El crecimiento se sustenta por completo en el aumento de asalariados: 947.097 en el régimen general, un 4,05% más que en abril de 2025. Los autónomos, en cambio, retroceden un 0,74% respecto a marzo y acumulan una caída anual del 2,51%, situándose en 214.881 personas inscritas en el RETA. Dos tendencias que avanzan en sentido opuesto dentro del mismo sector, y que no son una casualidad.
La pérdida de autónomos en transporte y logística viene de lejos, ya que el perfil del transportista independiente lleva años bajo una presión que los datos mensuales apenas alcanzan a reflejar. Según el barómetro de ATA, los autónomos arrancan 2026 con un fuerte aumento de costes del 81,1%, ingresos estancados y una baja confianza en las medidas del Gobierno, con solo el 5,6% de ellos considerando suficientes las políticas públicas de apoyo. En transporte, donde el combustible, el seguro y el mantenimiento concentran la mayor parte de los gastos fijos, ese desequilibrio entre lo que entra y lo que sale se vuelve insostenible antes que en otros sectores.
El Ministerio de Transportes convoca cada año ayudas para facilitar el abandono de la actividad a transportistas de edad avanzada. La dotación para 2026 es de 9,6 millones de euros, con 30.000 euros por licencia entregada. Una cifra que, año tras año, se queda corta. En la convocatoria de 2025, el presupuesto solo permitió reconocer como beneficiarios al 20% de los solicitantes, dejando fuera a ocho de cada diez transportistas que pedían acogerse. Los que no acceden a la ayuda no siempre pueden esperar a la siguiente convocatoria: algunos simplemente cierran.
Que el empleo total en el sector siga creciendo puede esconder esta dinámica si no se mira con detenimiento. El crecimiento en asalariados refleja, en parte, la absorción de actividad que antes realizaban autónomos independientes y que ahora gestionan empresas más grandes con plantilla propia.

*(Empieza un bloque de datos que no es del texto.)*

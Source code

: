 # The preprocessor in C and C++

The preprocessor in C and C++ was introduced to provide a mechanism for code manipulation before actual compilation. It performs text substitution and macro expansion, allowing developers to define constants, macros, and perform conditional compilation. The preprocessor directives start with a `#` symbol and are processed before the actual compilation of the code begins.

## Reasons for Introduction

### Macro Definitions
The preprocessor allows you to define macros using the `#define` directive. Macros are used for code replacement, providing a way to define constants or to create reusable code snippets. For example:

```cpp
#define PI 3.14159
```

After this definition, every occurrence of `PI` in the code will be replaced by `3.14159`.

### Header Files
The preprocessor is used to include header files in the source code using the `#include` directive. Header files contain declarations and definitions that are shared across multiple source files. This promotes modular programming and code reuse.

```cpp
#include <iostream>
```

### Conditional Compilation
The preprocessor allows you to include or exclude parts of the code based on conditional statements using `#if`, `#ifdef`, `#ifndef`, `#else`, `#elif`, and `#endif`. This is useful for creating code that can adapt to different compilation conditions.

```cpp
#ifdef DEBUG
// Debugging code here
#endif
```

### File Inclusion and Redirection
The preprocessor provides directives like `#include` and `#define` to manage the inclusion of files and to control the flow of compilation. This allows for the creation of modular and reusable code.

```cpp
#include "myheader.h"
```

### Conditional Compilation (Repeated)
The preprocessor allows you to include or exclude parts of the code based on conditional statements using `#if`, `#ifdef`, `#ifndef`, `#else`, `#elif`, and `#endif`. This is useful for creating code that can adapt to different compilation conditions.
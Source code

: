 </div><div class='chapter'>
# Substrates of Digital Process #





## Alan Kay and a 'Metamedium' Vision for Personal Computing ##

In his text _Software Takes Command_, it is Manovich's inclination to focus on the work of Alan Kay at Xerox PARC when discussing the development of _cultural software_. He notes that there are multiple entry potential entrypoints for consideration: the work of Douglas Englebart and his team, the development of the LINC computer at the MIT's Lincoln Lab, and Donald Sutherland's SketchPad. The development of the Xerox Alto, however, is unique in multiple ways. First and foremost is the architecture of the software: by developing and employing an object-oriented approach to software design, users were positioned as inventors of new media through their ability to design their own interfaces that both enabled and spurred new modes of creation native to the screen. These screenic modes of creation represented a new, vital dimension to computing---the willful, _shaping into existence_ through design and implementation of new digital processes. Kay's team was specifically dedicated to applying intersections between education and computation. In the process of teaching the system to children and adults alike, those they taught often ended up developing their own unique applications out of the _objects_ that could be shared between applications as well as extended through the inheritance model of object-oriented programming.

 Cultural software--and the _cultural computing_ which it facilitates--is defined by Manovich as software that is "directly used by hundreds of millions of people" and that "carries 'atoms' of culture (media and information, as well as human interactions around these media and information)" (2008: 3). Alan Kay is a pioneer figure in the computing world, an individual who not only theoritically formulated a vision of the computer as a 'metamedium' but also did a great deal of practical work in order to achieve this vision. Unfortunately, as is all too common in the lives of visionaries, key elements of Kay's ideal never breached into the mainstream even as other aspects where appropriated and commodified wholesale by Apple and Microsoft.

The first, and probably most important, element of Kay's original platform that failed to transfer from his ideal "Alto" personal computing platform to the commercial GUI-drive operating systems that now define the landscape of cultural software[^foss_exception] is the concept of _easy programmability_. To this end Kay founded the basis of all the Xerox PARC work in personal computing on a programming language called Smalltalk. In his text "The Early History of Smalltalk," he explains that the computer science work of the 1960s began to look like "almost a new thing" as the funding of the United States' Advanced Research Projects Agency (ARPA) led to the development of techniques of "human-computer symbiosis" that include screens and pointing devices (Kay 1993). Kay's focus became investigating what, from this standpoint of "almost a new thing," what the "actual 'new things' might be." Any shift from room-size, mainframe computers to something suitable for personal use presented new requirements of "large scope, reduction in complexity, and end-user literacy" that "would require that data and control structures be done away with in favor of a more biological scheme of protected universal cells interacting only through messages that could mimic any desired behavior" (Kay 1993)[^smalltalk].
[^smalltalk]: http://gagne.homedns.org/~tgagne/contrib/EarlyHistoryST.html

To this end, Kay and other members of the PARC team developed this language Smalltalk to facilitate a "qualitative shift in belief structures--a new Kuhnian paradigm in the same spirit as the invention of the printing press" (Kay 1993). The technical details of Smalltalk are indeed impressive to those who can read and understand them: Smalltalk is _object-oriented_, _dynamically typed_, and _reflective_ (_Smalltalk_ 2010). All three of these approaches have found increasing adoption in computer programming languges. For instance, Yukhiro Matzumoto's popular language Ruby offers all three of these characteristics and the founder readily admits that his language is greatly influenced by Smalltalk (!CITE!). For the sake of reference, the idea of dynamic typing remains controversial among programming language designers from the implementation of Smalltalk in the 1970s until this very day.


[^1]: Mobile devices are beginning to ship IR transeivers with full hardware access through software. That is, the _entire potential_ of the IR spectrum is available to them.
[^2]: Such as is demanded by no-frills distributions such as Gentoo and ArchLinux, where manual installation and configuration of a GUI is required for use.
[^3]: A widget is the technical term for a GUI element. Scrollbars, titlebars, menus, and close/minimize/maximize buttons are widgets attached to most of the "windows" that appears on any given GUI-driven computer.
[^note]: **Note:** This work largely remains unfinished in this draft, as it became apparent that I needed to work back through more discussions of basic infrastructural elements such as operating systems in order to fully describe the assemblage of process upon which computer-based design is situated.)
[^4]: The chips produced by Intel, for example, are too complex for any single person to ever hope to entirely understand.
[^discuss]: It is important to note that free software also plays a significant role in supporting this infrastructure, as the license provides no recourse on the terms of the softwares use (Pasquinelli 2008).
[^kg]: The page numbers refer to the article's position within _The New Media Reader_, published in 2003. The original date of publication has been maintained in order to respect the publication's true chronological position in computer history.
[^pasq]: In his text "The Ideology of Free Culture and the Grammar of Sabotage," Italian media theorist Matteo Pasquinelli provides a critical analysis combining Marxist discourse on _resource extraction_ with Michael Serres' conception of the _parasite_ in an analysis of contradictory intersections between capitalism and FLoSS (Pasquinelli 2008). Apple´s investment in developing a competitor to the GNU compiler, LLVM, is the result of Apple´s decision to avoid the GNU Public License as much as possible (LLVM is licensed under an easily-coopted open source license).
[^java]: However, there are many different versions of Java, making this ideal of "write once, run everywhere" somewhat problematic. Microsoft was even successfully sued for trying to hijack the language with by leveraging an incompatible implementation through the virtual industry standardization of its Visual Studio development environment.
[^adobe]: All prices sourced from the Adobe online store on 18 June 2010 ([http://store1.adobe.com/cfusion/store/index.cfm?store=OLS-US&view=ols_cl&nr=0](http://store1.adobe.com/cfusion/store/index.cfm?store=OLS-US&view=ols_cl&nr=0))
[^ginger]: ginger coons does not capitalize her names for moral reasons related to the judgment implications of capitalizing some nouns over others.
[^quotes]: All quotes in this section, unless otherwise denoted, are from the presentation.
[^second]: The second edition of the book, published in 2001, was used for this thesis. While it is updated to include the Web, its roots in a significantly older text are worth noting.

No es necesariamente una mala noticia para la operativa del sector, pero sí cambia su composición y, con ella, las condiciones de negociación entre cargadores y proveedores de transporte.
Un sector que concentra cada vez más su fuerza laboral en grandes operadores asalariados y pierde tejido autónomo es un sector más difícil de reorganizar ante cambios bruscos de demanda, ya que la flexibilidad que históricamente aportaban los pequeños transportistas independientes no se recupera fácilmente cuando la flota se consolida en manos de menos actores. La pregunta es si ese proceso de concentración es inevitable, o si hay margen todavía para que el autónomo del transporte encuentre un encaje económicamente viable en el sector que construyó.